» **REQUIRED ACTION**:
Look through the entries below and extract exactly the lines from the one containing "gobigger.level_1.submission_level_1_14 | 1005.2498753645888" through the one containing "gobigger.level_1.submission_level_1_36 | 1003.9726399521448", ends included.

» **DATA SUPPLIED**:
___

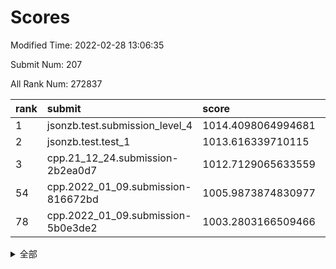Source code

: # Scores

Modified Time: 2022-02-28 13:06:35

Submit Num: 207

All Rank Num: 272837

| rank |               submit               |       score        |       sigma        | pk_num |
| :--- | :--------------------------------- | :----------------- | :----------------- | :----- |
| 1    | jsonzb.test.submission_level_4     | 1014.4098064994681 | 0.8070022894952487 | 5273   |
| 2    | jsonzb.test.test_1                 | 1013.616339710115  | 0.8159770207512969 | 5272   |
| 3    | cpp.21_12_24.submission-2b2ea0d7   | 1012.7129065633559 | 0.8083739467482346 | 5273   |
| 54   | cpp.2022_01_09.submission-816672bd | 1005.9873874830977 | 0.7307908891325661 | 5277   |
| 78   | cpp.2022_01_09.submission-5b0e3de2 | 1003.2803166509466 | 0.7093420299111937 | 5270   |


<details>
<summary>全部</summary>

| rank |                 submit                 |       score        |       sigma        | pk_num |
| :--- | :------------------------------------- | :----------------- | :----------------- | :----- |
| 1    | jsonzb.test.submission_level_4         | 1014.4098064994681 | 0.8070022894952487 | 5273   |
| 2    | jsonzb.test.test_1                     | 1013.616339710115  | 0.8159770207512969 | 5272   |
| 3    | cpp.21_12_24.submission-2b2ea0d7       | 1012.7129065633559 | 0.8083739467482346 | 5273   |
| 4    | gobigger.level_3.submission_level_3_22 | 1011.7451802054837 | 0.7674290586740865 | 5277   |
| 5    | gobigger.level_3.submission_level_3_28 | 1011.4353918295037 | 0.7443022740830679 | 5271   |
| 6    | gobigger.level_3.submission_level_3_3  | 1011.4036601215282 | 0.7584488019059196 | 5273   |
| 7    | gobigger.level_3.submission_level_3_17 | 1011.3793640561394 | 0.7842176029890792 | 5274   |
| 8    | gobigger.level_3.submission_level_3_33 | 1011.1934227711924 | 0.7856368636333821 | 5271   |
| 9    | gobigger.level_3.submission_level_3_42 | 1011.1583728385028 | 0.7533411452865374 | 5272   |
| 10   | gobigger.level_3.submission_level_3_25 | 1011.1277340586262 | 0.7659150203750852 | 5277   |
| 11   | gobigger.level_3.submission_level_3_5  | 1011.0547146113809 | 0.7817648004979121 | 5272   |
| 12   | gobigger.level_3.submission_level_3_39 | 1010.9598179488361 | 0.7551437628462953 | 5273   |
| 13   | gobigger.level_3.submission_level_3_0  | 1010.8858756682693 | 0.7787939426986028 | 5271   |
| 14   | gobigger.level_3.submission_level_3_15 | 1010.8488890048084 | 0.7588466394717466 | 5270   |
| 15   | gobigger.level_3.submission_level_3_41 | 1010.722465206354  | 0.7346510990851771 | 5275   |
| 16   | gobigger.level_3.submission_level_3_29 | 1010.6410362345099 | 0.7409243032394498 | 5273   |
| 17   | gobigger.level_3.submission_level_3_30 | 1010.6334697636913 | 0.7734942178786496 | 5269   |
| 18   | gobigger.level_3.submission_level_3_46 | 1010.5453618750553 | 0.7517148367837075 | 5271   |
| 19   | gobigger.level_3.submission_level_3_31 | 1010.5373323926103 | 0.7887304943914605 | 5277   |
| 20   | gobigger.level_3.submission_level_3_40 | 1010.4745279063586 | 0.7448538104358974 | 5271   |
| 21   | gobigger.level_3.submission_level_3_45 | 1010.4378975780729 | 0.7560048045182662 | 5273   |
| 22   | gobigger.level_3.submission_level_3_11 | 1010.4108773115286 | 0.7534174561571674 | 5264   |
| 23   | gobigger.level_3.submission_level_3_19 | 1010.3453264850174 | 0.7556768811305681 | 5277   |
| 24   | gobigger.level_3.submission_level_3_23 | 1010.314539947648  | 0.7858918552033342 | 5274   |
| 25   | gobigger.level_3.submission_level_3_38 | 1010.266300072778  | 0.7510379259257098 | 5280   |
| 26   | gobigger.level_3.submission_level_3_37 | 1010.2346037127827 | 0.7625024058119604 | 5269   |
| 27   | gobigger.level_3.submission_level_3_24 | 1010.1278171664762 | 0.7513161900708453 | 5273   |
| 28   | gobigger.level_3.submission_level_3_34 | 1009.9848008051254 | 0.7351023103283942 | 5274   |
| 29   | gobigger.level_3.submission_level_3_36 | 1009.9682494432382 | 0.7766592117942599 | 5271   |
| 30   | gobigger.level_3.submission_level_3_8  | 1009.957808512682  | 0.776947414051175  | 5273   |
| 31   | gobigger.level_3.submission_level_3_16 | 1009.8703121970749 | 0.7509906223747458 | 5274   |
| 32   | gobigger.level_3.submission_level_3_43 | 1009.8100542863378 | 0.7503451381163745 | 5272   |
| 33   | gobigger.level_3.submission_level_3_12 | 1009.7830744250095 | 0.7505316893927385 | 5268   |
| 34   | gobigger.level_3.submission_level_3_1  | 1009.7572524869325 | 0.7752811729557332 | 5275   |
| 35   | gobigger.level_3.submission_level_3_48 | 1009.7460981037582 | 0.7506706205815922 | 5268   |
| 36   | gobigger.level_3.submission_level_3_21 | 1009.6976872653469 | 0.7679427752387094 | 5267   |
| 37   | gobigger.level_3.submission_level_3_26 | 1009.6506424169951 | 0.7481790369103403 | 5280   |
| 38   | gobigger.level_3.submission_level_3_13 | 1009.6497948738225 | 0.7635369562410036 | 5272   |
| 39   | gobigger.level_3.submission_level_3_18 | 1009.6160150434504 | 0.7823351596296538 | 5273   |
| 40   | gobigger.level_3.submission_level_3_4  | 1009.5797799731281 | 0.7382672591320483 | 5273   |
| 41   | gobigger.level_3.submission_level_3_2  | 1009.5072460281656 | 0.7516129229433037 | 5274   |
| 42   | gobigger.level_3.submission_level_3_14 | 1009.5050837111124 | 0.7510079874915986 | 5273   |
| 43   | gobigger.level_3.submission_level_3_20 | 1009.4857106963556 | 0.7617293297718847 | 5275   |
| 44   | gobigger.level_3.submission_level_3_49 | 1009.3954213483098 | 0.7472837365575913 | 5274   |
| 45   | gobigger.level_3.submission_level_3_44 | 1009.3698903211662 | 0.748152440283748  | 5272   |
| 46   | gobigger.level_3.submission_level_3_47 | 1009.3163094788518 | 0.7703165199691132 | 5269   |
| 47   | gobigger.level_3.submission_level_3_10 | 1008.9328321170386 | 0.7327008735211819 | 5271   |
| 48   | gobigger.level_3.submission_level_3_32 | 1008.9002207318443 | 0.7518795433971086 | 5270   |
| 49   | gobigger.level_3.submission_level_3_6  | 1008.7358875121168 | 0.7416106354410273 | 5272   |
| 50   | gobigger.level_3.submission_level_3_35 | 1008.6480705865993 | 0.7472603712822037 | 5272   |
| 51   | gobigger.level_3.submission_level_3_9  | 1008.4819574026731 | 0.7402111774186367 | 5271   |
| 52   | gobigger.level_3.submission_level_3_27 | 1008.3473585080818 | 0.7463907985142705 | 5270   |
| 53   | gobigger.level_3.submission_level_3_7  | 1007.8344875832518 | 0.7342332447084966 | 5272   |
| 54   | cpp.2022_01_09.submission-816672bd     | 1005.9873874830977 | 0.7307908891325661 | 5277   |
| 55   | gobigger.level_1.submission_level_1_14 | 1005.2498753645888 | 0.7420785636405323 | 5273   |
| 56   | gobigger.level_1.submission_level_1_47 | 1004.842195317761  | 0.7208872491094818 | 5273   |
| 57   | gobigger.level_1.submission_level_1_32 | 1004.7524801949509 | 0.717146596190521  | 5271   |
| 58   | gobigger.level_1.submission_level_1_33 | 1004.5515815682933 | 0.7149989519280989 | 5270   |
| 59   | gobigger.level_1.submission_level_1_35 | 1004.4422761157306 | 0.7226377471080492 | 5270   |
| 60   | gobigger.level_1.submission_level_1_49 | 1004.3415985016063 | 0.720415794609168  | 5271   |
| 61   | gobigger.level_1.submission_level_1_45 | 1004.2356619872296 | 0.7244984409984631 | 5274   |
| 62   | gobigger.level_1.submission_level_1_8  | 1004.2093439159454 | 0.7103422252337493 | 5272   |
| 63   | gobigger.level_1.submission_level_1_43 | 1004.0897113912955 | 0.7225573429548188 | 5273   |
| 64   | gobigger.level_1.submission_level_1_7  | 1004.024174473401  | 0.7070773000194265 | 5267   |
| 65   | gobigger.level_1.submission_level_1_36 | 1003.9726399521448 | 0.737791653624161  | 5273   |
| 66   | gobigger.level_1.submission_level_1_39 | 1003.8008297226369 | 0.7126923533723202 | 5272   |
| 67   | gobigger.level_1.submission_level_1_29 | 1003.7854095013737 | 0.7349383061921817 | 5275   |
| 68   | gobigger.level_1.submission_level_1_46 | 1003.7693112777713 | 0.7133645102646757 | 5275   |
| 69   | gobigger.level_1.submission_level_1_44 | 1003.7549657553564 | 0.7207906820488497 | 5274   |
| 70   | gobigger.level_1.submission_level_1_17 | 1003.7542304546829 | 0.7238657452478013 | 5273   |
| 71   | gobigger.level_1.submission_level_1_23 | 1003.7164502504689 | 0.7263371089490667 | 5274   |
| 72   | gobigger.level_1.submission_level_1_31 | 1003.6906272574469 | 0.7228939700951256 | 5272   |
| 73   | gobigger.level_1.submission_level_1_10 | 1003.5576803480103 | 0.7181223487296844 | 5274   |
| 74   | gobigger.level_1.submission_level_1_9  | 1003.5180784848261 | 0.7206258258544855 | 5269   |
| 75   | gobigger.level_1.submission_level_1_0  | 1003.4711867890321 | 0.7194727366291286 | 5268   |
| 76   | gobigger.level_1.submission_level_1_19 | 1003.3750850122202 | 0.7215778809984464 | 5272   |
| 77   | gobigger.level_1.submission_level_1_37 | 1003.3085479440304 | 0.732789225838294  | 5274   |
| 78   | cpp.2022_01_09.submission-5b0e3de2     | 1003.2803166509466 | 0.7093420299111937 | 5270   |
| 79   | gobigger.level_1.submission_level_1_11 | 1003.205946622015  | 0.7176770621372707 | 5272   |
| 80   | gobigger.level_1.submission_level_1_3  | 1003.2012495522753 | 0.7218362065748011 | 5273   |
| 81   | gobigger.level_1.submission_level_1_48 | 1003.1024911895693 | 0.7220644090389574 | 5269   |
| 82   | gobigger.level_1.submission_level_1_2  | 1003.0983948399561 | 0.7155630920757269 | 5268   |
| 83   | gobigger.level_1.submission_level_1_18 | 1003.0797378963038 | 0.7209468552737935 | 5275   |
| 84   | gobigger.level_1.submission_level_1_41 | 1003.0507817452146 | 0.7158311276242248 | 5271   |
| 85   | gobigger.level_1.submission_level_1_25 | 1003.0066876521818 | 0.7132374892357182 | 5274   |
| 86   | gobigger.level_1.submission_level_1_1  | 1002.9514683835928 | 0.7172548241933983 | 5270   |
| 87   | gobigger.level_1.submission_level_1_40 | 1002.835514743657  | 0.7182564302671216 | 5272   |
| 88   | gobigger.level_1.submission_level_1_4  | 1002.8303710046429 | 0.72232772277147   | 5278   |
| 89   | gobigger.level_1.submission_level_1_13 | 1002.8139677898416 | 0.7089366062507965 | 5273   |
| 90   | gobigger.level_1.submission_level_1_24 | 1002.799370291033  | 0.7110650901935317 | 5276   |
| 91   | gobigger.level_1.submission_level_1_38 | 1002.7966603777425 | 0.7109060828215984 | 5274   |
| 92   | gobigger.level_1.submission_level_1_22 | 1002.7931821463523 | 0.7266766618287167 | 5271   |
| 93   | gobigger.level_1.submission_level_1_42 | 1002.7067104978871 | 0.7253220383846208 | 5274   |
| 94   | gobigger.level_1.submission_level_1_26 | 1002.6655755973446 | 0.7143056682276078 | 5277   |
| 95   | gobigger.level_1.submission_level_1_6  | 1002.6524286642419 | 0.7189864567759857 | 5271   |
| 96   | gobigger.level_1.submission_level_1_12 | 1002.5896004718362 | 0.7170226697379023 | 5268   |
| 97   | gobigger.level_1.submission_level_1_27 | 1002.589275961279  | 0.7162963656320076 | 5266   |
| 98   | gobigger.level_1.submission_level_1_15 | 1002.5791227969099 | 0.7212752020939197 | 5274   |
| 99   | gobigger.level_1.submission_level_1_34 | 1002.4992319227498 | 0.7130138446935109 | 5273   |
| 100  | gobigger.level_1.submission_level_1_5  | 1002.3434515474945 | 0.7214964447065805 | 5273   |
| 101  | gobigger.level_1.submission_level_1_21 | 1002.3325483729918 | 0.7295180890543368 | 5274   |
| 102  | gobigger.level_1.submission_level_1_30 | 1002.3057450474292 | 0.7117048986450125 | 5273   |
| 103  | gobigger.level_1.submission_level_1_20 | 1002.2675551914415 | 0.7167999254310194 | 5270   |
| 104  | gobigger.level_1.submission_level_1_28 | 1001.6975017569338 | 0.7217540005307379 | 5268   |
| 105  | gobigger.level_1.submission_level_1_16 | 1001.0752250528125 | 0.714822595011761  | 5273   |
| 106  | gobigger.random.submission_random_5    | 997.915188399558   | 0.7096870764940878 | 5272   |
| 107  | gobigger.random.submission_random_24   | 997.3275328578472  | 0.7038533160002247 | 5272   |
| 108  | gobigger.random.submission_random_40   | 997.2763506261023  | 0.7110929407503707 | 5273   |
| 109  | gobigger.random.submission_random_45   | 996.9591304811601  | 0.7119212858231962 | 5272   |
| 110  | gobigger.random.submission_random_15   | 996.8738881537514  | 0.7120253009687845 | 5276   |
| 111  | gobigger.random.submission_random_2    | 996.836035434126   | 0.7114391915206102 | 5269   |
| 112  | gobigger.random.submission_random_20   | 996.7900448690095  | 0.7071950207166253 | 5272   |
| 113  | gobigger.random.submission_random_17   | 996.7629217470346  | 0.717525137605992  | 5266   |
| 114  | gobigger.random.submission_random_16   | 996.6747105588724  | 0.7096879025501429 | 5274   |
| 115  | gobigger.random.submission_random_27   | 996.6282022431171  | 0.7121603128763078 | 5269   |
| 116  | gobigger.random.submission_random_49   | 996.6153680151334  | 0.702916002883182  | 5274   |
| 117  | gobigger.random.submission_random_12   | 996.5272446618785  | 0.7248804592105    | 5274   |
| 118  | gobigger.random.submission_random_1    | 996.518230052133   | 0.7072407844025517 | 5271   |
| 119  | gobigger.random.submission_random_25   | 996.5032924823195  | 0.7144466310206722 | 5278   |
| 120  | gobigger.random.submission_random_32   | 996.4465017899348  | 0.7083976674037888 | 5271   |
| 121  | gobigger.random.submission_random_46   | 996.3259748541724  | 0.7029430083675702 | 5273   |
| 122  | gobigger.random.submission_random_43   | 996.2745084673994  | 0.7122179055790859 | 5269   |
| 123  | gobigger.random.submission_random_36   | 996.2210706119193  | 0.7279169607156155 | 5274   |
| 124  | gobigger.random.submission_random_21   | 996.2151548233708  | 0.7206447994994448 | 5275   |
| 125  | gobigger.random.submission_random_35   | 996.1955489790788  | 0.6983121774881053 | 5270   |
| 126  | gobigger.random.submission_random_41   | 996.1721055609013  | 0.7115623945075736 | 5272   |
| 127  | gobigger.random.submission_random_26   | 996.1068113869068  | 0.7156409672831153 | 5274   |
| 128  | gobigger.random.submission_random_23   | 996.0944588196901  | 0.6979535784089417 | 5270   |
| 129  | gobigger.random.submission_random_10   | 996.0782188169287  | 0.718733006327196  | 5273   |
| 130  | gobigger.random.submission_random_18   | 996.0359929445559  | 0.704360331303846  | 5273   |
| 131  | gobigger.random.submission_random_37   | 996.0227933525629  | 0.6984884297071213 | 5276   |
| 132  | gobigger.random.submission_random_28   | 996.010558525245   | 0.7119896429266893 | 5267   |
| 133  | gobigger.random.submission_random_7    | 995.9935629169134  | 0.7026109303356743 | 5276   |
| 134  | gobigger.random.submission_random_9    | 995.9890733064854  | 0.6945490119392193 | 5275   |
| 135  | gobigger.random.submission_random_42   | 995.9001385466786  | 0.7023884564302779 | 5269   |
| 136  | gobigger.random.submission_random_0    | 995.8867154640956  | 0.7036541727146098 | 5267   |
| 137  | gobigger.random.submission_random_8    | 995.873516080678   | 0.7198386447389246 | 5265   |
| 138  | gobigger.random.submission_random_22   | 995.8569562603731  | 0.7057640131010805 | 5267   |
| 139  | gobigger.random.submission_random_38   | 995.8327554714447  | 0.7167761660638646 | 5272   |
| 140  | gobigger.random.submission_random_29   | 995.8223215480004  | 0.7292736049943788 | 5279   |
| 141  | gobigger.random.submission_random_6    | 995.7117633265483  | 0.7165095796556399 | 5268   |
| 142  | gobigger.random.submission_random_39   | 995.686405434505   | 0.7135054097094565 | 5276   |
| 143  | gobigger.random.submission_random_19   | 995.5728740073832  | 0.7279177499163646 | 5275   |
| 144  | gobigger.random.submission_random_47   | 995.5556224628547  | 0.7024778315984647 | 5273   |
| 145  | gobigger.random.submission_random_33   | 995.4734351877177  | 0.7029723668681328 | 5276   |
| 146  | gobigger.random.submission_random_11   | 995.4292665157113  | 0.7081176554548029 | 5269   |
| 147  | gobigger.random.submission_random_3    | 995.404008675508   | 0.7212605517308976 | 5271   |
| 148  | gobigger.random.submission_random_31   | 995.3894997536753  | 0.7359414467801292 | 5272   |
| 149  | gobigger.random.submission_random_34   | 995.3256442230755  | 0.7149532003278838 | 5271   |
| 150  | gobigger.random.submission_random_44   | 995.3206409025419  | 0.7178578482776581 | 5272   |
| 151  | gobigger.random.submission_random_13   | 995.0956457465805  | 0.7166933864689198 | 5269   |
| 152  | gobigger.random.submission_random_4    | 995.092212073597   | 0.7286558012345244 | 5273   |
| 153  | gobigger.random.submission_random_30   | 995.0858266383635  | 0.7142149039407298 | 5272   |
| 154  | gobigger.random.submission_random_48   | 994.8714904352659  | 0.7073567420377759 | 5269   |
| 155  | gobigger.random.submission_random_14   | 994.747730870062   | 0.7102151578828167 | 5275   |
| 156  | gobigger.level_2.submission_level_2_37 | 993.966734664798   | 0.7221782071684941 | 5274   |
| 157  | gobigger.level_2.submission_level_2_34 | 993.6169556984992  | 0.7491674837148229 | 5272   |
| 158  | gobigger.level_2.submission_level_2_43 | 993.3481457504129  | 0.7238343819297166 | 5269   |
| 159  | gobigger.level_2.submission_level_2_33 | 993.2834369454438  | 0.7259027338356625 | 5272   |
| 160  | gobigger.level_2.submission_level_2_46 | 993.1842998727835  | 0.7367122487753817 | 5272   |
| 161  | gobigger.level_2.submission_level_2_27 | 993.1334702612552  | 0.7469594073086325 | 5271   |
| 162  | gobigger.level_2.submission_level_2_24 | 992.9653837044907  | 0.7404274304177058 | 5271   |
| 163  | gobigger.level_2.submission_level_2_11 | 992.6892272744329  | 0.7360727761433298 | 5275   |
| 164  | gobigger.level_2.submission_level_2_18 | 992.5463791806338  | 0.7468499785091673 | 5269   |
| 165  | gobigger.level_2.submission_level_2_22 | 992.4420164012331  | 0.7384828341546268 | 5275   |
| 166  | gobigger.level_2.submission_level_2_20 | 992.4170616426226  | 0.7334778456790135 | 5276   |
| 167  | gobigger.level_2.submission_level_2_25 | 992.3801328197618  | 0.7331807118224541 | 5273   |
| 168  | gobigger.level_2.submission_level_2_23 | 992.3358974138108  | 0.7540013748223917 | 5272   |
| 169  | gobigger.level_2.submission_level_2_44 | 992.3260024101221  | 0.7535101282295976 | 5272   |
| 170  | gobigger.level_2.submission_level_2_31 | 992.310979490182   | 0.7617029314675171 | 5275   |
| 171  | gobigger.level_2.submission_level_2_48 | 992.2957097842954  | 0.7696656878051048 | 5272   |
| 172  | gobigger.level_2.submission_level_2_6  | 992.2733496191152  | 0.7367309149658992 | 5272   |
| 173  | gobigger.level_2.submission_level_2_12 | 992.2585924841717  | 0.7450921101732575 | 5277   |
| 174  | gobigger.level_2.submission_level_2_15 | 992.2516636579683  | 0.7554718935188717 | 5272   |
| 175  | gobigger.level_2.submission_level_2_38 | 992.2490787603882  | 0.7542406596194708 | 5275   |
| 176  | gobigger.level_2.submission_level_2_13 | 992.117855674159   | 0.7430636122359755 | 5270   |
| 177  | gobigger.level_2.submission_level_2_28 | 992.0711159988745  | 0.7290373689616205 | 5275   |
| 178  | gobigger.level_2.submission_level_2_29 | 992.0243335171469  | 0.751385454402294  | 5268   |
| 179  | gobigger.level_2.submission_level_2_7  | 991.9992716951028  | 0.7370281080710306 | 5271   |
| 180  | gobigger.level_2.submission_level_2_40 | 991.8620567497142  | 0.7316548805544453 | 5276   |
| 181  | gobigger.level_2.submission_level_2_8  | 991.8008755328933  | 0.7492501347176026 | 5269   |
| 182  | gobigger.level_2.submission_level_2_14 | 991.7694062068248  | 0.7423417996366283 | 5272   |
| 183  | gobigger.level_2.submission_level_2_47 | 991.7587032761253  | 0.7385758286903016 | 5275   |
| 184  | gobigger.level_2.submission_level_2_19 | 991.6723589512128  | 0.727485141779402  | 5273   |
| 185  | gobigger.level_2.submission_level_2_1  | 991.6690573604839  | 0.7687906003652045 | 5272   |
| 186  | gobigger.level_2.submission_level_2_21 | 991.6419994503907  | 0.7312170650324217 | 5271   |
| 187  | gobigger.level_2.submission_level_2_32 | 991.6028658805086  | 0.7691671036876826 | 5273   |
| 188  | gobigger.level_2.submission_level_2_3  | 991.5768880535811  | 0.7563689522141895 | 5269   |
| 189  | gobigger.level_2.submission_level_2_5  | 991.5510817041142  | 0.7363430780765796 | 5273   |
| 190  | gobigger.level_2.submission_level_2_0  | 991.4227269260109  | 0.7446458195484617 | 5274   |
| 191  | gobigger.level_2.submission_level_2_49 | 991.4162407368402  | 0.7321522292667095 | 5271   |
| 192  | gobigger.level_2.submission_level_2_39 | 991.3586483558771  | 0.7567035816827842 | 5271   |
| 193  | gobigger.level_2.submission_level_2_10 | 991.3466452741097  | 0.7432693211685268 | 5275   |
| 194  | gobigger.level_2.submission_level_2_30 | 991.1284560214913  | 0.7530558898770907 | 5269   |
| 195  | gobigger.level_2.submission_level_2_16 | 991.1069066233481  | 0.7647298109301555 | 5271   |
| 196  | gobigger.level_2.submission_level_2_41 | 991.0729330541288  | 0.757770106970006  | 5275   |
| 197  | gobigger.level_2.submission_level_2_2  | 991.0511189755337  | 0.7699212968734971 | 5265   |
| 198  | gobigger.level_2.submission_level_2_35 | 991.02411224767    | 0.7608043169708414 | 5269   |
| 199  | gobigger.level_2.submission_level_2_36 | 990.9879946658202  | 0.7712273785669201 | 5268   |
| 200  | gobigger.level_2.submission_level_2_45 | 990.9092061842379  | 0.7557084420952295 | 5270   |
| 201  | gobigger.level_2.submission_level_2_4  | 990.8345565899817  | 0.749487316586343  | 5272   |
| 202  | gobigger.level_2.submission_level_2_26 | 990.7832287481102  | 0.7578098863553729 | 5277   |
| 203  | gobigger.level_2.submission_level_2_17 | 990.6915011845348  | 0.7544286308138425 | 5273   |
| 204  | gobigger.level_2.submission_level_2_42 | 990.4754057480521  | 0.7581707632765214 | 5273   |
| 205  | gobigger.level_2.submission_level_2_9  | 989.8036369174325  | 0.7673850218187092 | 5274   |
| 206  | gobigger.none.submission_none_0        | 976.8518279705827  | 1.350900248219128  | 5270   |
| 207  | gobigger.none.submission_none_1        | 974.0178313808826  | 1.5651883702145302 | 5275   |

</details>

___

» **EXERCISE ANSWER**:
| 55   | gobigger.level_1.submission_level_1_14 | 1005.2498753645888 | 0.7420785636405323 | 5273   |
| 56   | gobigger.level_1.submission_level_1_47 | 1004.842195317761  | 0.7208872491094818 | 5273   |
| 57   | gobigger.level_1.submission_level_1_32 | 1004.7524801949509 | 0.717146596190521  | 5271   |
| 58   | gobigger.level_1.submission_level_1_33 | 1004.5515815682933 | 0.7149989519280989 | 5270   |
| 59   | gobigger.level_1.submission_level_1_35 | 1004.4422761157306 | 0.7226377471080492 | 5270   |
| 60   | gobigger.level_1.submission_level_1_49 | 1004.3415985016063 | 0.720415794609168  | 5271   |
| 61   | gobigger.level_1.submission_level_1_45 | 1004.2356619872296 | 0.7244984409984631 | 5274   |
| 62   | gobigger.level_1.submission_level_1_8  | 1004.2093439159454 | 0.7103422252337493 | 5272   |
| 63   | gobigger.level_1.submission_level_1_43 | 1004.0897113912955 | 0.7225573429548188 | 5273   |
| 64   | gobigger.level_1.submission_level_1_7  | 1004.024174473401  | 0.7070773000194265 | 5267   |
| 65   | gobigger.level_1.submission_level_1_36 | 1003.9726399521448 | 0.737791653624161  | 5273   |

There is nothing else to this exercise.